Senator Hillary Clinton makes her way through
a crowd of supporters. June 3, 2008
(Photo credit unknown)

“For the past seven years, so many people in this country have felt invisible, like your president didn’t even really see you,” she said.

Then Clinton too sketched a picture of an energy-smart future that she says could replace today’s tough economy.

“I have seen the shuttered factories, the jobs shipped overseas, the families struggling to afford gas and groceries,” she said, “but I’ve also seen unions retraining workers to build energy efficient buildings, innovators designing cars that run on fuel cells and bio-fuels and electricity, cars that get more miles per gallon than ever before, cars that will cut the cost of driving, reduce our reliance on foreign oil and fight global warming.”

Speaking in Minneapolis from the Xcel Energy Center, the same building where the Republican National Convention will happen in September, Obama said, “The journey will be difficult. The road will be long. I face this challenge with profound humility, and knowledge of my own limitations.

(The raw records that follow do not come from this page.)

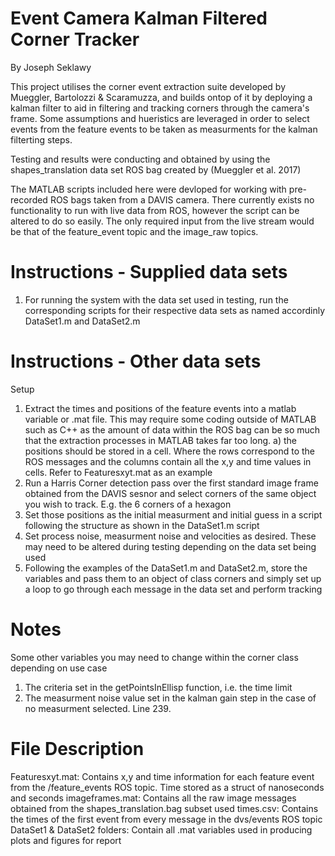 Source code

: # Event Camera Kalman Filtered Corner Tracker
By Joseph Seklawy

This project utilises the corner event extraction suite developed by Mueggler, Bartolozzi & Scaramuzza, and builds ontop of it by deploying a kalman filter to aid in filtering and tracking corners through the camera's frame. Some assumptions and hueristics are leveraged in order to select events from the feature events to be taken as measurments for the kalman filterting steps.

Testing and results were conducting and obtained by using the shapes_translation data set ROS bag created by (Mueggler et al. 2017)

The MATLAB scripts included here were devloped for working with pre-recorded ROS bags taken from a DAVIS camera. There currently exists no functionality to run with live data from ROS, however the script can be altered to do so easily. The only required input from the live stream would be that of the feature_event topic and the image_raw topics.




# Instructions - Supplied data sets
1. For running the system with the data set used in testing, run the corresponding scripts for their respective data sets as named accordinly DataSet1.m and            DataSet2.m


# Instructions - Other data sets
Setup
1. Extract the times and positions of the feature events into a matlab variable or .mat file. This may require some coding outside of MATLAB such as C++ as     the amount of data within the ROS bag can be so much that the extraction processes in MATLAB takes far too long.
      a) the positions should be stored in a cell. Where the rows correspond to the ROS messages and the columns contain all the x,y and time values in           cells. Refer to Featuresxyt.mat as an example
2. Run a Harris Corner detection pass over the first standard image frame obtained from the DAVIS sesnor and select corners of the same object you wish to    track. E.g. the 6 corners of a hexagon
3. Set those positions as the initial measurment and initial guess in a script following the structure as shown in the DataSet1.m script
4. Set process noise, measurment noise and velocities as desired. These may need to be altered during testing depending on the data set being used
5. Following the examples of the DataSet1.m and DataSet2.m, store the variables and pass them to an object of class corners and simply set up a loop to go    through each message in the data set and perform tracking  

# Notes
Some other variables you may need to change within the corner class depending on use case
1. The criteria set in the getPointsInEllisp function, i.e. the time limit
2. The measurment noise value set in the kalman gain step in the case of no measurment selected. Line 239.

# File Description
Featuresxyt.mat: Contains x,y and time information for each feature event from the /feature_events ROS topic. Time stored as a struct of nanoseconds and seconds
imageframes.mat: Contains all the raw image messages obtained from the shapes_translation.bag subset used
times.csv: Contains the times of the first event from every message in the dvs/events ROS topic
DataSet1 & DataSet2 folders: Contain all .mat variables used in producing plots and figures for report

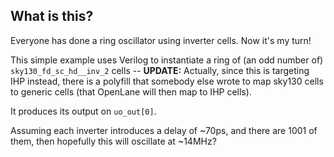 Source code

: <!---

This file is used to generate your project datasheet. Please fill in the information below and delete any unused
sections.

You can also include images in this folder and reference them in the markdown. Each image must be less than
512 kb in size, and the combined size of all images must be less than 1 MB.
-->

## What is this?

Everyone has done a ring oscillator using inverter cells. Now it's my turn!

This simple example uses Verilog to instantiate a ring of (an odd number of) `sky130_fd_sc_hd__inv_2` cells -- **UPDATE:** Actually, since this is targeting IHP instead, there is a polyfill that somebody else wrote to map sky130 cells to generic cells (that OpenLane will then map to IHP cells).

It produces its output on `uo_out[0]`.

Assuming each inverter introduces a delay of ~70ps, and there are 1001 of them, then hopefully this will oscillate at ~14MHz?
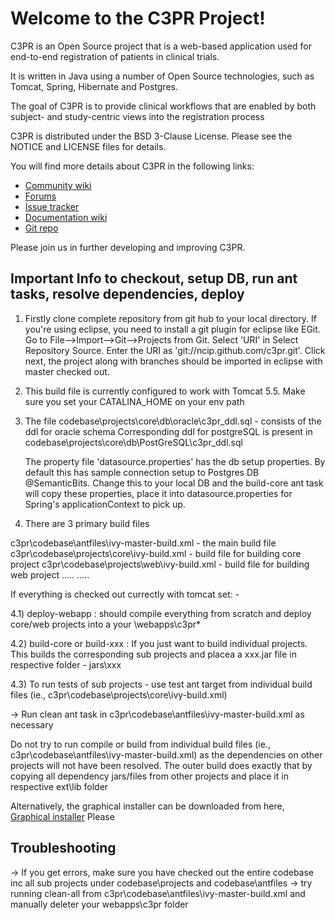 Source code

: Welcome to the C3PR Project!
=====================================

C3PR is an Open Source project that is a web-based application used for end-to-end registration of patients in clinical trials.

It is written in Java using a number of Open Source technologies, such as Tomcat, Spring, Hibernate and Postgres.

The goal of C3PR is to provide clinical workflows that are enabled by both subject- and study-centric views into the registration process

C3PR is distributed under the BSD 3-Clause License.
Please see the NOTICE and LICENSE files for details.

You will find more details about C3PR in the following links:

 * [Community wiki](https://wiki.nci.nih.gov/display/c3pr/c3pr)
 * [Forums](https://cabig-kc.nci.nih.gov/CTMS/forums/viewforum.php?f=9&sid=341356a57f096cb3d65ec7b98fba6145)
 * [Issue tracker](https://tracker.nci.nih.gov/browse/SUITE)
 * [Documentation wiki](https://wiki.nci.nih.gov/display/C3PR/C3PR+Documentation)
 * [Git repo](http://github.com/NCIP/c3pr)
 

Please join us in further developing and improving C3PR.

Important Info to checkout, setup DB, run ant tasks, resolve dependencies, deploy
----------------------------------------------------------------------------------

1) Firstly clone complete repository from git hub to your local directory. If you're using
eclipse, you need to install a git plugin for eclipse like EGit. Go to File-->Import-->Git-->Projects from Git. Select 'URI' 
in Select Repository Source. Enter the URI as 'git://ncip.github.com/c3pr.git'. Click next, the project along with branches
should be imported in eclipse with master checked out.
2) This build file is currently configured to work with Tomcat 5.5. Make sure you set your
CATALINA_HOME on your env path

3) The file codebase\projects\core\db\oracle\c3pr_ddl.sql - consists of the ddl for oracle schema
   Corresponding ddl for postgreSQL is present in 
   codebase\projects\core\db\PostGreSQL\c3pr_ddl.sql
  
   The property file 'datasource.properties' has the db setup properties. By default this has sample 
   connection setup to Postgres DB @SemanticBits. Change this to your local DB and the build-core
   ant task will copy these properties, place it into datasource.properties for Spring's
   applicationContext to pick up.
  
4) There are 3 primary build files

c3pr\codebase\antfiles\ivy-master-build.xml                 - the main build file
c3pr\codebase\projects\core\ivy-build.xml   - build file for building core project
c3pr\codebase\projects\web\ivy-build.xml    - build file for building web project
.....
.....

If everything is checked out currectly with tomcat set: -

4.1) deploy-webapp : should compile everything from scratch and deploy core/web projects into a your 
<tomcat>\webapps\c3pr\*

4.2) build-core or build-xxx : If you just want to build individual projects. This builds the corresponding 
sub projects and placea a xxx.jar file in respective folder - jars\xxx

4.3) To run tests of sub projects - use test ant target from individual build files 
(ie., c3pr\codebase\projects\core\ivy-build.xml)

 -> Run clean ant task in c3pr\codebase\antfiles\ivy-master-build.xml  as necessary

Do not try to run compile or build from individual build files (ie., c3pr\codebase\antfiles\ivy-master-build.xml)
as the dependencies on other projects will not have been resolved. The outer build does exactly that by
copying all dependency jars/files from other projects and place it in respective ext\lib folder

Alternatively, the graphical installer can be downloaded from here, [Graphical installer](https://github.com/NCIP/c3pr/tree/master/graphical_installer)
Please 

Troubleshooting
-------------------
-> If you get errors, make sure you have checked out the entire codebase inc all
sub projects under codebase\projects and codebase\antfiles
-> try running clean-all from c3pr\codebase\antfiles\ivy-master-build.xml and manually deleter your webapps\c3pr folder
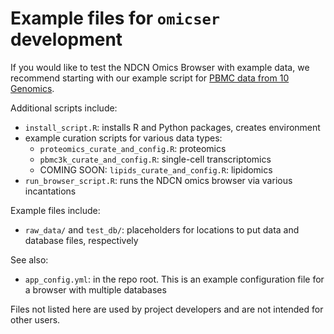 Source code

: # Example files for `omicser` development

If you would like to test the NDCN Omics Browser with example data,
we recommend starting with our example script for 
[PBMC data from 10 Genomics](`pbmc3k_curate_and_config.R`).

Additional scripts include:

- `install_script.R`: installs R and Python packages, creates environment 
- example curation scripts for various data types:
  - `proteomics_curate_and_config.R`: proteomics
  - `pbmc3k_curate_and_config.R`: single-cell transcriptomics
  - COMING SOON: `lipids_curate_and_config.R`: lipidomics
- `run_browser_script.R`: runs the NDCN omics browser via various incantations 

Example files include:
- `raw_data/` and `test_db/`: placeholders for locations to put data and database files, respectively


See also:
- `app_config.yml`: in the repo root.  This is an example configuration file for a browser with multiple databases

Files not listed here are used by project developers and are not intended for other users.
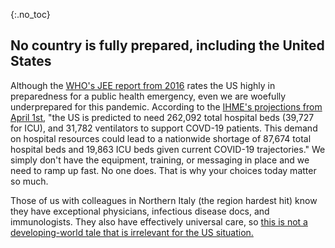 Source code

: {:.no_toc}
## No country is fully prepared, including the United States

Although the [WHO's JEE report from 2016](https://apps.who.int/iris/bitstream/handle/10665/254701/WHO-WHE-CPI-2017.13-eng.pdf) rates the US highly in preparedness for a public health emergency, even we are woefully underprepared for this pandemic.
According to the [IHME's projections from April 1st](http://www.healthdata.org/sites/default/files/files/Projects/COVID/Estimation_update_040120.pdf), "the US is predicted to need 262,092 total hospital beds (39,727 for ICU), and 31,782 ventilators to support COVD-19 patients. This demand on hospital resources could lead to a nationwide shortage of 87,674 total hospital beds and 19,863 ICU beds given current COVID-19 trajectories."
We simply don't have the equipment, training, or messaging in place and we need to ramp up fast.
No one does.
That is why your choices today matter so much.

Those of us with colleagues in Northern Italy (the region hardest hit) know they have exceptional physicians, infectious disease docs, and immunologists. They also have effectively universal care, so [this is not a developing-world tale that is irrelevant for the US situation.](https://twitter.com/drkomanduri/status/1236720751073546240)
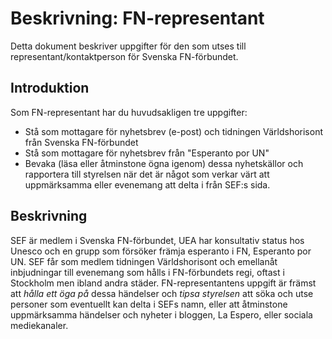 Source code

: # Beskrivning: FN-representant
Detta dokument beskriver uppgifter för den som utses till representant/kontaktperson för Svenska FN-förbundet.
## Introduktion
Som FN-representant har du huvudsakligen tre uppgifter:
* Stå som mottagare för nyhetsbrev (e-post) och tidningen Världshorisont från Svenska FN-förbundet
* Stå som mottagare för nyhetsbrev från "Esperanto por UN"
* Bevaka (läsa eller åtminstone ögna igenom) dessa nyhetskällor och rapportera till styrelsen när det är något som verkar värt att uppmärksamma eller evenemang att delta i från SEF:s sida.
## Beskrivning
SEF är medlem i Svenska FN-förbundet, UEA har konsultativ status hos Unesco och en grupp som försöker främja esperanto i FN, Esperanto por UN. SEF får som medlem tidningen Världshorisont och emellanåt inbjudningar till evenemang som hålls i FN-förbundets regi, oftast i Stockholm men ibland andra städer. FN-representantens uppgift är främst att *hålla ett öga på* dessa händelser och *tipsa styrelsen* att söka och utse personer som eventuellt kan delta i SEFs namn, eller att åtminstone uppmärksamma händelser och nyheter i bloggen, La Espero, eller sociala mediekanaler.
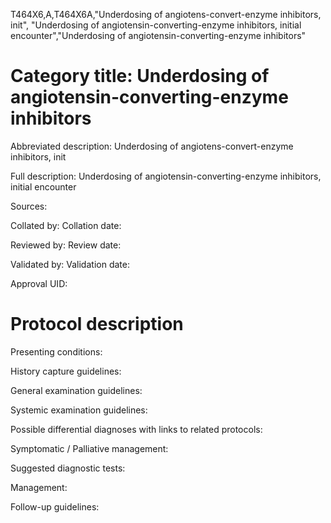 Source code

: T464X6,A,T464X6A,"Underdosing of angiotens-convert-enzyme inhibitors, init", "Underdosing of angiotensin-converting-enzyme inhibitors, initial encounter","Underdosing of angiotensin-converting-enzyme inhibitors"
# Category title: Underdosing of angiotensin-converting-enzyme inhibitors

Abbreviated description: Underdosing of angiotens-convert-enzyme inhibitors, init

Full description: Underdosing of angiotensin-converting-enzyme inhibitors, initial encounter

Sources:

Collated by:
Collation date:

Reviewed by:
Review date:

Validated by:
Validation date:

Approval UID:

# Protocol description

Presenting conditions:

History capture guidelines:

General examination guidelines:

Systemic examination guidelines:

Possible differential diagnoses with links to related protocols:

Symptomatic / Palliative management:

Suggested diagnostic tests:

Management:

Follow-up guidelines:
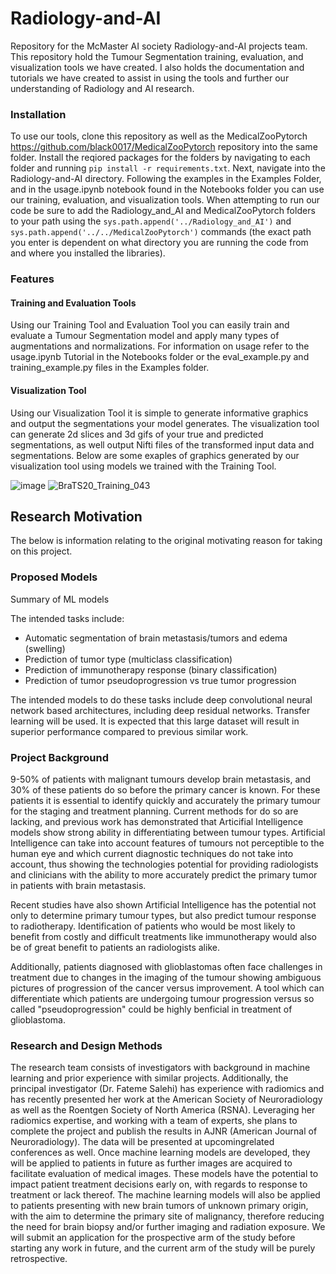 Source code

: # Radiology-and-AI
Repository for the McMaster AI society Radiology-and-AI projects team.
This repository hold the Tumour Segmentation training, evaluation, and visualization tools we have created. I also holds the documentation and tutorials we have created to assist in using the tools and further our understanding of Radiology and AI research.

### Installation

To use our tools, clone this repository as well as the MedicalZooPytorch https://github.com/black0017/MedicalZooPytorch repository into the same folder. Install the reqiored packages for the folders by navigating to each folder and running `pip install -r requirements.txt`. Next, navigate into the Radiology-and-AI directory. Following the examples in the Examples Folder, and in the usage.ipynb notebook found in the Notebooks folder you can use our training, evaluation, and visualization tools. When attempting to run our code be sure to add the Radiology_and_AI and MedicalZooPytorch folders to your path using the `sys.path.append('../Radiology_and_AI')` and `sys.path.append('../../MedicalZooPytorch')` commands (the exact path you enter is dependent on what directory you are running the code from and where you installed the libraries).

### Features

#### Training and Evaluation Tools

Using our Training Tool and Evaluation Tool you can easily train and evaluate a Tumour Segmentation model and apply many types of augmentations and normalizations. For information on usage refer to the usage.ipynb Tutorial in the Notebooks folder or the eval_example.py and training_example.py files in the Examples folder.

#### Visualization Tool

Using our Visualization Tool it is simple to generate informative graphics and output the segmentations your model generates. The visualization tool can generate 2d slices and 3d gifs of your true and predicted segmentations, as well output Nifti files of the transformed input data and segmentations. Below are some exaples of graphics generated by our visualization tool using models we trained with the Training Tool.

![image](https://user-images.githubusercontent.com/44153501/113210983-e0af1700-9242-11eb-9578-e2725109ad9e.png)
![BraTS20_Training_043](https://user-images.githubusercontent.com/44153501/113211177-2966d000-9243-11eb-8b52-c1cadfc4660a.gif)

## Research Motivation

The below is information relating to the original motivating reason for taking on this project.

### Proposed Models
Summary of ML models

The intended tasks include:
- Automatic segmentation of brain metastasis/tumors and edema (swelling) 
- Prediction of tumor type (multiclass classification)
- Prediction of immunotherapy response (binary classification)
- Prediction of tumor pseudoprogression vs true tumor progression

The intended models to do these tasks include deep convolutional neural network based architectures, including deep residual networks. Transfer learning will be used. It is expected that this large dataset will result in superior performance compared to previous similar work. 
### Project Background
9-50% of patients with malignant tumours develop brain metastasis, and 30% of these patients do so before the primary cancer is known. For these patients it is essential to identify quickly and accurately the primary tumour for the staging and treatment planning. Current methods for do so are lacking, and previous work has demonstrated that Articifial Intelligence models show strong ability in differentiating between tumour types. Artificial Intelligence can take into account features of tumours not perceptible to the human eye and which current diagnostic techniques do not take into account, thus showing the technologies potential for providing radiologists and clinicians with the ability to more accurately predict the primary tumor in patients with brain metastasis. 

Recent studies have also shown Artificial Intelligence has the potential not only to determine primary tumour types, but also predict tumour response to radiotherapy. Identification of patients who would be most likely to benefit from costly and difficult treatments like immunotherapy would also be of great benefit to patients an radiologists alike. 

Additionally, patients diagnosed with glioblastomas often face challenges in treatment due to changes in the imaging of the tumour showing ambiguous pictures of progression of the cancer versus improvement. A tool which can differentiate which patients are undergoing tumour progression versus so called "pseudoprogression" could be highly benficial in treatment of glioblastoma.


### Research and Design Methods

The research team consists of investigators with background in machine learning and prior experience with  similar  projects.    Additionally,  the  principal  investigator  (Dr.  Fateme  Salehi)  has  experience  with radiomics and has recently presented her work at the American Society of Neuroradiology as well as the Roentgen  Society  of  North  America  (RSNA).   Leveraging  her radiomics expertise,  and  working with  a team of experts, she plans to complete the project and publish the results in AJNR (American Journal of Neuroradiology).  The  data  will  be  presented  at  upcomingrelated  conferences  as  well.  Once  machine learning models are developed, they will be applied to patients in future as further images are acquired to facilitate evaluation of medical images.  These models have the potential to impact patient treatment decisions early on, with regards to response to treatment or lack thereof.  The machine learning models will also be applied to patients presenting with new brain tumors of unknown primary origin, with the aim to determine the primary site of malignancy, therefore reducing the need for brain biopsy and/or further imaging and radiation exposure.  We will submit an application for the prospective arm of the study before starting any work in future, and the current arm of the study will be purely retrospective.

But I also face it with limitless faith in the capacity of the American people.”

In concluding, Obama presented his vision of what the future might hold and expressed confidence that both the economy and the environment could be healed.

“Because if we are willing to work for it, and fight for it, and believe in it,” he said, “then I am absolutely certain that generations from now, we will be able to look back and tell our children that this was the moment when we began to provide care for the sick and good jobs to the jobless; this was the moment when the rise of the oceans began to slow and our planet began to heal; this was the moment when we ended a war and secured our nation and restored our image as the last, best hope on Earth.